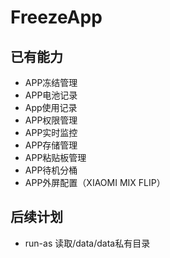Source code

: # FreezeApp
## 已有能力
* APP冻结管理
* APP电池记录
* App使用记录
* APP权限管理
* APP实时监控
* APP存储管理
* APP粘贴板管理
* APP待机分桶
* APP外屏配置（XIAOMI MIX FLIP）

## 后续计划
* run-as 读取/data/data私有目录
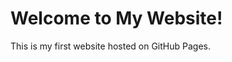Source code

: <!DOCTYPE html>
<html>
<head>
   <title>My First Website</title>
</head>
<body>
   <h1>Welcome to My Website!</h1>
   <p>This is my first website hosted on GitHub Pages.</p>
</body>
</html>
◇ ◇ ◇
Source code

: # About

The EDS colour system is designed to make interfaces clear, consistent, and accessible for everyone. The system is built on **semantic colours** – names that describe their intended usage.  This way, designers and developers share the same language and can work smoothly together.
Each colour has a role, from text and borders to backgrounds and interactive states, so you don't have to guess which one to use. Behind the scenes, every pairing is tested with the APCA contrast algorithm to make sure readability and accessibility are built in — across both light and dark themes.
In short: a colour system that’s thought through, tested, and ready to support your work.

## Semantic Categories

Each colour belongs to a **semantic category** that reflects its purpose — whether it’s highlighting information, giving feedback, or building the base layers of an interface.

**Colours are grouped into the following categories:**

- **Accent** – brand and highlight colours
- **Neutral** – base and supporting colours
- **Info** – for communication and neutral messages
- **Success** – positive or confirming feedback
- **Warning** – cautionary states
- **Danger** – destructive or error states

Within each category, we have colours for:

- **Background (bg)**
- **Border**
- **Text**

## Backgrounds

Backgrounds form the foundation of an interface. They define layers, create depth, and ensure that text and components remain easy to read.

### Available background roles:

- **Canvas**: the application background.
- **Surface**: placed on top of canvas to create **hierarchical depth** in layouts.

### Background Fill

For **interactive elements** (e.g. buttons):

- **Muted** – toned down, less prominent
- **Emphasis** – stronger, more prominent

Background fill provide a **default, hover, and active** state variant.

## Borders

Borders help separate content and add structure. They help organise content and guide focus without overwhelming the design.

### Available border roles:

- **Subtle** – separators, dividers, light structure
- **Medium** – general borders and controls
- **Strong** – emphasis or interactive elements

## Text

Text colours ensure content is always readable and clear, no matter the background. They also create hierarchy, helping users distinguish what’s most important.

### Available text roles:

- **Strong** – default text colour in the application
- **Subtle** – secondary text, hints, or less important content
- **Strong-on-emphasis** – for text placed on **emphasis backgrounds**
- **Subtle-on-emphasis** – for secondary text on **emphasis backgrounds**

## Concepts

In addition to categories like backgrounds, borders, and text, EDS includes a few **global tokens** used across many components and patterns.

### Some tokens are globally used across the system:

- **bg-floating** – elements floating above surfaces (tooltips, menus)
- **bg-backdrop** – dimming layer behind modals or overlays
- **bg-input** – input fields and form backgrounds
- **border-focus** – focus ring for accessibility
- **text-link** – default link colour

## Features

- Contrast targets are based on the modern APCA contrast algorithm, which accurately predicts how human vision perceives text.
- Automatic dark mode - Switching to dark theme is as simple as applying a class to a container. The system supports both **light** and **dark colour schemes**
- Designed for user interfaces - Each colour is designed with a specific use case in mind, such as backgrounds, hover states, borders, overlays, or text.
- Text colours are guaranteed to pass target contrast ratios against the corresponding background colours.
◇ ◇ ◇
→ EXERCISE GOAL
Only the lines above starting with the one with "- Contrast targets" and going through the one with "- Automatic dark" are to be copied, word for word and with both ends kept.

→ EXPECTED ANSWER
- Contrast targets are based on the modern APCA contrast algorithm, which accurately predicts how human vision perceives text.
- Automatic dark mode - Switching to dark theme is as simple as applying a class to a container. The system supports both **light** and **dark colour schemes**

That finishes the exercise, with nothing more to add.